Author: Louise Johnstone and Kath Webster

Research tells us that passive dissemination of evidence alone isn’t effective, we have to do more than just pass it on, combining a range of mechanisms to embed a learning culture in the organisation (Nutley et al, 2007).

Key to this is:

  • Dissemination – getting the research to people and people to the research. Considering format, communication channel, audience, and topic to tailor what we present so it is accessible, timely and relevant.
  • Interaction – building links between research and organisational policy and practice, ensuring research evidence is woven into what we do, why we do and how we do, modelled by managers, and adapted to the context appropriately. Allowing formal and informal networks to develop
  • Social influence – fostering conversations between peers, using champions or experts to share research and the benefits to individuals, organisations, and those we serve.
  • Facilitation – making the use of research evidence the cultural norm, creating space for it, developing expertise in utilising it, and presenting it as what we do, part of the job.
  • Incentives and reinforcement – using positive rewards, encouragement, and constructive feedback to reinforce the message that using evidence is desired behaviour.

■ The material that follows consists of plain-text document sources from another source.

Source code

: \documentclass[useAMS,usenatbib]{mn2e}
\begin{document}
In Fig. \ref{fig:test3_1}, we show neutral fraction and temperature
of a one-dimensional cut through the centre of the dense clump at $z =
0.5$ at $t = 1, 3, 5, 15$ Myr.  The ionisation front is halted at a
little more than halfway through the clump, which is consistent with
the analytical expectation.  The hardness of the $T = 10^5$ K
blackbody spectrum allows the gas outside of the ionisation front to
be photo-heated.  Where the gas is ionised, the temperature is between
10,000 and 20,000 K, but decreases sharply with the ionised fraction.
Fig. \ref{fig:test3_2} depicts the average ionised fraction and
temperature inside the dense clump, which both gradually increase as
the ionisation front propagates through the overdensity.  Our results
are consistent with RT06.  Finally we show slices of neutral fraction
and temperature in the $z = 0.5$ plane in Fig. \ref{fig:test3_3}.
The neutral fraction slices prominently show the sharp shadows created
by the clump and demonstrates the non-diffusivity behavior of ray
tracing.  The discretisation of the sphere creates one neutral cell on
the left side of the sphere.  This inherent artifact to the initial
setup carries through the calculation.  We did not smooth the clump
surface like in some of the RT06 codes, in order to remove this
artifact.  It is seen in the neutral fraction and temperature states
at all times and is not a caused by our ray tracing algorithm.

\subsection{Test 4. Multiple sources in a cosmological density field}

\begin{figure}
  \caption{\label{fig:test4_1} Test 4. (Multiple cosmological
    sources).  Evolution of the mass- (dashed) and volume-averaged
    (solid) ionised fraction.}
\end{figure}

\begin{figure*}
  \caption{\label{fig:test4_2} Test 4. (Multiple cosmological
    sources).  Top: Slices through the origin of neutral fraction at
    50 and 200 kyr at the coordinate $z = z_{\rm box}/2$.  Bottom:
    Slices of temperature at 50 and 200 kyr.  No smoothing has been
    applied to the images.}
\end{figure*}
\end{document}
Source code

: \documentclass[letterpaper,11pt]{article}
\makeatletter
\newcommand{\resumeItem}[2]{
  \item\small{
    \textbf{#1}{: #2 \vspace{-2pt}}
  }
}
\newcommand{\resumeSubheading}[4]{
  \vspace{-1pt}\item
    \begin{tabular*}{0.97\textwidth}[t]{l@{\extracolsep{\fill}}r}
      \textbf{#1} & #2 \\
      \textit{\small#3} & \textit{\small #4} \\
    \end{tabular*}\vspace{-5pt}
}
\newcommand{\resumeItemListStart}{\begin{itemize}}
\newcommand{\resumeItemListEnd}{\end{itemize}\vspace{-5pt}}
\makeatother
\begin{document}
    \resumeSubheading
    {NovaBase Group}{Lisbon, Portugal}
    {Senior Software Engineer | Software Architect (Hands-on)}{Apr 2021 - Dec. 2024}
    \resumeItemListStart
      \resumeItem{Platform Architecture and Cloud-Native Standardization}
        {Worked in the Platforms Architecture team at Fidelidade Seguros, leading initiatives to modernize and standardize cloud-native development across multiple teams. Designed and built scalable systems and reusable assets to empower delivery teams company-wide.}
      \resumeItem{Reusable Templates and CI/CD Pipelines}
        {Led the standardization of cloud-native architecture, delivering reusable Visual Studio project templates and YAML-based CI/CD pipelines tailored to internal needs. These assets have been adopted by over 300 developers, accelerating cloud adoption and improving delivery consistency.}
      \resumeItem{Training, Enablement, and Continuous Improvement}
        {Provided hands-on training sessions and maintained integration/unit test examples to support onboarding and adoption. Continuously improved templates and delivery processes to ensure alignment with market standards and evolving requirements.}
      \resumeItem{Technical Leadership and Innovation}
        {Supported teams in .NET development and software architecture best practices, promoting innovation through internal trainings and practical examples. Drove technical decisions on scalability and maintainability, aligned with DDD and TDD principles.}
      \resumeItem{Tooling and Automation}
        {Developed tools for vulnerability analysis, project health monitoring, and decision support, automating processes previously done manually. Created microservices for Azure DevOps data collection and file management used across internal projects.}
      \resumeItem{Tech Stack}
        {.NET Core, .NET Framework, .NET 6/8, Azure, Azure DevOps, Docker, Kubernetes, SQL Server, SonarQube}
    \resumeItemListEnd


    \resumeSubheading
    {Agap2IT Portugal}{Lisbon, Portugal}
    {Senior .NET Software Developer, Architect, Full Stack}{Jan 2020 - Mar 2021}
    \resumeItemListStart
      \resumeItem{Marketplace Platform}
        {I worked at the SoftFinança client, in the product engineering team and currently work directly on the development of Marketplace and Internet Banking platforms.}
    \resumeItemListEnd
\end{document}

(Adapted from Nutley et al, 2007).

Having once been a Research in Practice Link Officer myself I get that driving engagement isn’t straightforward. It sounds easy enough on paper – join the Partner network, tell everyone about the resources and they will use them. However, in practice it takes persistence (constantly reminding people – OK nagging if I’m honest), tenacity, time, enthusiasm and a big dollop of creativity. That is why one of the most enjoyable and rewarding things about my role as Account Manager is getting together with my Link Officers to help them figure it all out in the context of their organisation. I work closely with Link Officers and Strategic Champions from across the Research in Practice Partner network supporting them to embed the use of the resources in practice. Helping them to share ideas for growing and maintaining engagement.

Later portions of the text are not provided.